» **Exercise objective**: All of the lines below need to be copied exactly, apart from the pictures.
Exercise input below:
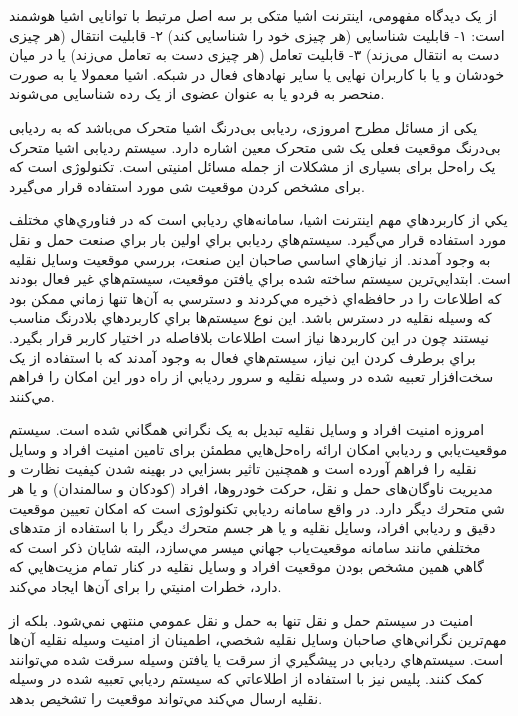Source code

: از یک دیدگاه مفهومی، اینترنت اشیا متکی بر سه اصل مرتبط با توانایی اشیا هوشمند است:
 ۱- قابلیت شناسایی (هر چیزی خود را شناسایی کند) ۲- قابلیت انتقال (هر چیزی دست به انتقال می‌زند) ۳- قابلیت تعامل (هر چیزی دست به تعامل می‌زند) یا در میان خودشان و یا با کاربران نهایی یا سایر نهادهای فعال در شبکه. اشیا معمولا یا به صورت منحصر به فردو یا به عنوان عضوی از یک رده شناسایی می‌شوند.


یکی از مسائل مطرح امروزی، ردیابی بی‌درنگ اشیا متحرک می‌باشد که به ردیابی بی‌درنگ موقعیت فعلی یک شی متحرک معین اشاره دارد. 
سیستم ردیابی اشیا متحرک یک راه‌حل برای بسیاری از مشکلات از جمله مسائل امنیتی است. تکنولوژی است که برای مشخص کردن موقعیت شی مورد استفاده قرار می‌گیرد.


يكي از كاربردهاي مهم اينترنت اشيا، سامانه‌هاي رديابي است كه در فناوري‌هاي مختلف مورد استفاده قرار مي‌گیرد. سيستم‌هاي رديابي براي اولين بار براي صنعت حمل و نقل به وجود آمدند. از نيازهاي اساسي صاحبان اين صنعت، بررسي موقعيت وسايل نقليه است. ابتدايي‌ترين سيستم‌ ساخته شده براي يافتن موقعيت، سيستم‌هاي غير فعال بودند كه اطلاعات را در حافظه‌اي ذخیره مي‌كردند و دسترسي به آن‌ها تنها زماني ممكن بود كه وسيله نقليه در دسترس باشد. اين نوع سيستم‌ها براي كاربردهاي بلادرنگ مناسب نيستند چون در اين كاربردها نياز است اطلاعات بلافاصله در اختيار كاربر قرار بگيرد. براي برطرف كردن اين نياز، سيستم‌هاي فعال به وجود آمدند كه با استفاده از يک سخت‌افزار تعبيه شده در وسيله نقليه و سرور رديابي از راه دور اين امكان را فراهم مي‌كنند.


امروزه امنيت افراد و وسايل نقليه تبديل به يک نگراني همگاني شده است. سيستم موقعيت‌يابي و رديابي امکان ارائه راه‌حل‌هايي مطمئن برای تامين امنيت افراد و وسايل نقليه را فراهم آورده است و همچنين تاثير بسزايي در بهينه شدن كيفيت نظارت و مديريت ناوگان‌های حمل و نقل، حركت خودروها، افراد (کودکان و سالمندان) و يا هر شي متحرك ديگر دارد. در واقع سامانه رديابي تکنولوژی است كه امکان تعيين موقعيت دقيق و رديابي افراد، وسايل نقليه و يا هر جسم متحرك ديگر را با استفاده از متدهای مختلفي مانند سامانه موقعيت‌‌یاب جهاني  ميسر مي‌سازد، البته شايان ذكر است كه گاهي همين مشخص بودن موقعيت افراد و وسايل نقليه در كنار تمام مزيت‌هايي كه دارد، خطرات امنيتي را برای آن‌ها ايجاد مي‌كند. \cite{Rahman2016}


امنيت در سيستم حمل و نقل تنها به حمل و نقل عمومي منتهي نمي‌شود. بلكه از مهم‌ترین نگراني‌هاي صاحبان وسايل نقليه شخصي، اطمينان از امنيت وسيله نقليه آن‌ها است. سيستم‌هاي رديابي در پيشگيري از سرقت يا یافتن وسيله سرقت شده مي‌توانند كمک كنند. پلیس نيز با استفاده از
اطلاعاتي كه سيستم رديابي تعبیه شده در وسيله نقليه ارسال مي‌كند مي‌تواند موقعيت را تشخيص بدهد.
End of Exercise input.
» **Exercise solution**:
Source code

: از یک دیدگاه مفهومی، اینترنت اشیا متکی بر سه اصل مرتبط با توانایی اشیا هوشمند است:
 ۱- قابلیت شناسایی (هر چیزی خود را شناسایی کند) ۲- قابلیت انتقال (هر چیزی دست به انتقال می‌زند) ۳- قابلیت تعامل (هر چیزی دست به تعامل می‌زند) یا در میان خودشان و یا با کاربران نهایی یا سایر نهادهای فعال در شبکه. اشیا معمولا یا به صورت منحصر به فردو یا به عنوان عضوی از یک رده شناسایی می‌شوند.


یکی از مسائل مطرح امروزی، ردیابی بی‌درنگ اشیا متحرک می‌باشد که به ردیابی بی‌درنگ موقعیت فعلی یک شی متحرک معین اشاره دارد. 
سیستم ردیابی اشیا متحرک یک راه‌حل برای بسیاری از مشکلات از جمله مسائل امنیتی است. تکنولوژی است که برای مشخص کردن موقعیت شی مورد استفاده قرار می‌گیرد.


يكي از كاربردهاي مهم اينترنت اشيا، سامانه‌هاي رديابي است كه در فناوري‌هاي مختلف مورد استفاده قرار مي‌گیرد. سيستم‌هاي رديابي براي اولين بار براي صنعت حمل و نقل به وجود آمدند. از نيازهاي اساسي صاحبان اين صنعت، بررسي موقعيت وسايل نقليه است. ابتدايي‌ترين سيستم‌ ساخته شده براي يافتن موقعيت، سيستم‌هاي غير فعال بودند كه اطلاعات را در حافظه‌اي ذخیره مي‌كردند و دسترسي به آن‌ها تنها زماني ممكن بود كه وسيله نقليه در دسترس باشد. اين نوع سيستم‌ها براي كاربردهاي بلادرنگ مناسب نيستند چون در اين كاربردها نياز است اطلاعات بلافاصله در اختيار كاربر قرار بگيرد. براي برطرف كردن اين نياز، سيستم‌هاي فعال به وجود آمدند كه با استفاده از يک سخت‌افزار تعبيه شده در وسيله نقليه و سرور رديابي از راه دور اين امكان را فراهم مي‌كنند.


امروزه امنيت افراد و وسايل نقليه تبديل به يک نگراني همگاني شده است. سيستم موقعيت‌يابي و رديابي امکان ارائه راه‌حل‌هايي مطمئن برای تامين امنيت افراد و وسايل نقليه را فراهم آورده است و همچنين تاثير بسزايي در بهينه شدن كيفيت نظارت و مديريت ناوگان‌های حمل و نقل، حركت خودروها، افراد (کودکان و سالمندان) و يا هر شي متحرك ديگر دارد. در واقع سامانه رديابي تکنولوژی است كه امکان تعيين موقعيت دقيق و رديابي افراد، وسايل نقليه و يا هر جسم متحرك ديگر را با استفاده از متدهای مختلفي مانند سامانه موقعيت‌‌یاب جهاني  ميسر مي‌سازد، البته شايان ذكر است كه گاهي همين مشخص بودن موقعيت افراد و وسايل نقليه در كنار تمام مزيت‌هايي كه دارد، خطرات امنيتي را برای آن‌ها ايجاد مي‌كند. \cite{Rahman2016}


امنيت در سيستم حمل و نقل تنها به حمل و نقل عمومي منتهي نمي‌شود. بلكه از مهم‌ترین نگراني‌هاي صاحبان وسايل نقليه شخصي، اطمينان از امنيت وسيله نقليه آن‌ها است. سيستم‌هاي رديابي در پيشگيري از سرقت يا یافتن وسيله سرقت شده مي‌توانند كمک كنند. پلیس نيز با استفاده از
اطلاعاتي كه سيستم رديابي تعبیه شده در وسيله نقليه ارسال مي‌كند مي‌تواند موقعيت را تشخيص بدهد.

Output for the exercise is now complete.